Data section START

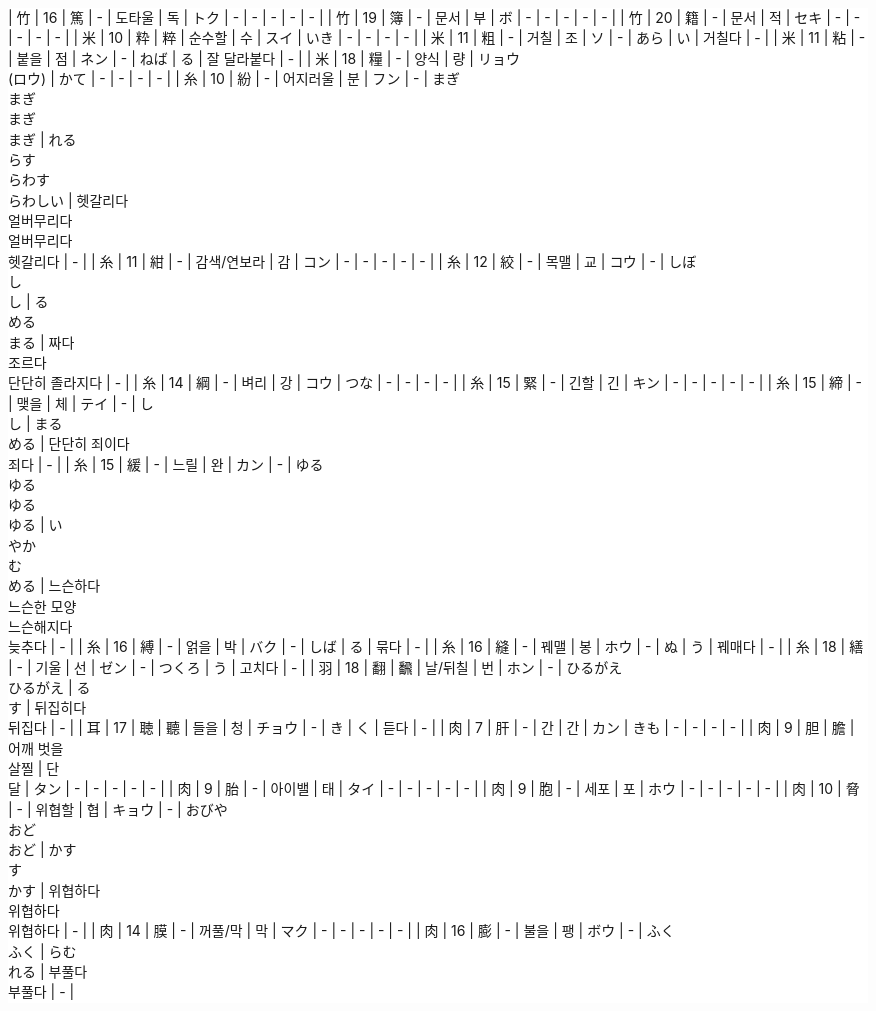 |  竹  | 16  |   篤   |  -  |        도타울        |      독      |     トク      |     -      |                -                |                    -                    |                        -                         |  -   |
|  竹  | 19  |   簿   |  -  |        문서         |      부      |      ボ      |     -      |                -                |                    -                    |                        -                         |  -   |
|  竹  | 20  |   籍   |  -  |        문서         |      적      |     セキ      |     -      |                -                |                    -                    |                        -                         |  -   |
|  米  | 10  |   粋   |  粹  |        순수할        |      수      |     スイ      |     いき     |                -                |                    -                    |                        -                         |  -   |
|  米  | 11  |   粗   |  -  |        거칠         |      조      |      ソ      |     -      |               あら                |                    い                    |                       거칠다                        |  -   |
|  米  | 11  |   粘   |  -  |        붙을         |      점      |     ネン      |     -      |               ねば                |                    る                    |                      잘 달라붙다                      |  -   |
|  米  | 18  |   糧   |  -  |        양식         |      량      | リョウ<br>(ロウ) |     かて     |                -                |                    -                    |                        -                         |  -   |
|  糸  | 10  |   紛   |  -  |       어지러울        |      분      |     フン      |     -      |      まぎ<br>まぎ<br>まぎ<br>まぎ       |         れる<br>らす<br>らわす<br>らわしい         |          헷갈리다<br>얼버무리다<br>얼버무리다<br>헷갈리다          |  -   |
|  糸  | 11  |   紺   |  -  |      감색/연보라       |      감      |     コン      |     -      |                -                |                    -                    |                        -                         |  -   |
|  糸  | 12  |   絞   |  -  |        목맬         |      교      |     コウ      |     -      |          しぼ<br>し<br>し           |              る<br>める<br>まる              |              짜다<br>조르다<br>단단히 졸라지다               |  -   |
|  糸  | 14  |   綱   |  -  |        벼리         |      강      |     コウ      |     つな     |                -                |                    -                    |                        -                         |  -   |
|  糸  | 15  |   緊   |  -  |        긴할         |      긴      |     キン      |     -      |                -                |                    -                    |                        -                         |  -   |
|  糸  | 15  |   締   |  -  |        맺을         |      체      |     テイ      |     -      |             し<br>し              |                まる<br>める                 |                  단단히 죄이다<br>죄다                   |  -   |
|  糸  | 15  |   緩   |  -  |        느릴         |      완      |     カン      |     -      |      ゆる<br>ゆる<br>ゆる<br>ゆる       |           い<br>やか<br>む<br>める            |          느슨하다<br>느슨한 모양<br>느슨해지다<br>늦추다          |  -   |
|  糸  | 16  |   縛   |  -  |        얽을         |      박      |     バク      |     -      |               しば                |                    る                    |                        묶다                        |  -   |
|  糸  | 16  |   縫   |  -  |        꿰맬         |      봉      |     ホウ      |     -      |                ぬ                |                    う                    |                       꿰매다                        |  -   |
|  糸  | 18  |   繕   |  -  |        기울         |      선      |     ゼン      |     -      |               つくろ               |                    う                    |                       고치다                        |  -   |
|  羽  | 18  |   翻   |  飜  |       날/뒤칠        |      번      |     ホン      |     -      |          ひるがえ<br>ひるがえ           |                 る<br>す                  |                   뒤집히다<br>뒤집다                    |  -   |
|  耳  | 17  |   聴   |  聽  |        들을         |      청      |     チョウ     |     -      |                き                |                    く                    |                        듣다                        |  -   |
|  肉  |  7  |   肝   |  -  |         간         |      간      |     カン      |     きも     |                -                |                    -                    |                        -                         |  -   |
|  肉  |  9  |   胆   |  膽  |    어깨 벗을<br>살찔    |   단<br>달    |     タン      |     -      |                -                |                    -                    |                        -                         |  -   |
|  肉  |  9  |   胎   |  -  |        아이밸        |      태      |     タイ      |     -      |                -                |                    -                    |                        -                         |  -   |
|  肉  |  9  |   胞   |  -  |        세포         |      포      |     ホウ      |     -      |                -                |                    -                    |                        -                         |  -   |
|  肉  | 10  |   脅   |  -  |        위협할        |      협      |     キョウ     |     -      |         おびや<br>おど<br>おど         |              かす<br>す<br>かす              |               위협하다<br>위협하다<br>위협하다               |  -   |
|  肉  | 14  |   膜   |  -  |       꺼풀/막        |      막      |     マク      |     -      |                -                |                    -                    |                        -                         |  -   |
|  肉  | 16  |   膨   |  -  |        불을         |      팽      |     ボウ      |     -      |            ふく<br>ふく             |                らむ<br>れる                 |                    부풀다<br>부풀다                    |  -   |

Data section END

▶ [Task to carry out] Each line above gets copied exactly; leave the pictures out.

▶ [Answer to this exercise]
 |  竹  | 16  |   篤   |  -  |        도타울        |      독      |     トク      |     -      |                -                |                    -                    |                        -                         |  -   |
|  竹  | 19  |   簿   |  -  |        문서         |      부      |      ボ      |     -      |                -                |                    -                    |                        -                         |  -   |
|  竹  | 20  |   籍   |  -  |        문서         |      적      |     セキ      |     -      |                -                |                    -                    |                        -                         |  -   |
|  米  | 10  |   粋   |  粹  |        순수할        |      수      |     スイ      |     いき     |                -                |                    -                    |                        -                         |  -   |
|  米  | 11  |   粗   |  -  |        거칠         |      조      |      ソ      |     -      |               あら                |                    い                    |                       거칠다                        |  -   |
|  米  | 11  |   粘   |  -  |        붙을         |      점      |     ネン      |     -      |               ねば                |                    る                    |                      잘 달라붙다                      |  -   |
|  米  | 18  |   糧   |  -  |        양식         |      량      | リョウ<br>(ロウ) |     かて     |                -                |                    -                    |                        -                         |  -   |
|  糸  | 10  |   紛   |  -  |       어지러울        |      분      |     フン      |     -      |      まぎ<br>まぎ<br>まぎ<br>まぎ       |         れる<br>らす<br>らわす<br>らわしい         |          헷갈리다<br>얼버무리다<br>얼버무리다<br>헷갈리다          |  -   |
|  糸  | 11  |   紺   |  -  |      감색/연보라       |      감      |     コン      |     -      |                -                |                    -                    |                        -                         |  -   |
|  糸  | 12  |   絞   |  -  |        목맬         |      교      |     コウ      |     -      |          しぼ<br>し<br>し           |              る<br>める<br>まる              |              짜다<br>조르다<br>단단히 졸라지다               |  -   |
|  糸  | 14  |   綱   |  -  |        벼리         |      강      |     コウ      |     つな     |                -                |                    -                    |                        -                         |  -   |
|  糸  | 15  |   緊   |  -  |        긴할         |      긴      |     キン      |     -      |                -                |                    -                    |                        -                         |  -   |
|  糸  | 15  |   締   |  -  |        맺을         |      체      |     テイ      |     -      |             し<br>し              |                まる<br>める                 |                  단단히 죄이다<br>죄다                   |  -   |
|  糸  | 15  |   緩   |  -  |        느릴         |      완      |     カン      |     -      |      ゆる<br>ゆる<br>ゆる<br>ゆる       |           い<br>やか<br>む<br>める            |          느슨하다<br>느슨한 모양<br>느슨해지다<br>늦추다          |  -   |
|  糸  | 16  |   縛   |  -  |        얽을         |      박      |     バク      |     -      |               しば                |                    る                    |                        묶다                        |  -   |
|  糸  | 16  |   縫   |  -  |        꿰맬         |      봉      |     ホウ      |     -      |                ぬ                |                    う                    |                       꿰매다                        |  -   |
|  糸  | 18  |   繕   |  -  |        기울         |      선      |     ゼン      |     -      |               つくろ               |                    う                    |                       고치다                        |  -   |
|  羽  | 18  |   翻   |  飜  |       날/뒤칠        |      번      |     ホン      |     -      |          ひるがえ<br>ひるがえ           |                 る<br>す                  |                   뒤집히다<br>뒤집다                    |  -   |
|  耳  | 17  |   聴   |  聽  |        들을         |      청      |     チョウ     |     -      |                き                |                    く                    |                        듣다                        |  -   |
|  肉  |  7  |   肝   |  -  |         간         |      간      |     カン      |     きも     |                -                |                    -                    |                        -                         |  -   |
|  肉  |  9  |   胆   |  膽  |    어깨 벗을<br>살찔    |   단<br>달    |     タン      |     -      |                -                |                    -                    |                        -                         |  -   |
|  肉  |  9  |   胎   |  -  |        아이밸        |      태      |     タイ      |     -      |                -                |                    -                    |                        -                         |  -   |
|  肉  |  9  |   胞   |  -  |        세포         |      포      |     ホウ      |     -      |                -                |                    -                    |                        -                         |  -   |
|  肉  | 10  |   脅   |  -  |        위협할        |      협      |     キョウ     |     -      |         おびや<br>おど<br>おど         |              かす<br>す<br>かす              |               위협하다<br>위협하다<br>위협하다               |  -   |
|  肉  | 14  |   膜   |  -  |       꺼풀/막        |      막      |     マク      |     -      |                -                |                    -                    |                        -                         |  -   |
|  肉  | 16  |   膨   |  -  |        불을         |      팽      |     ボウ      |     -      |            ふく<br>ふく             |                らむ<br>れる                 |                    부풀다<br>부풀다                    |  -   |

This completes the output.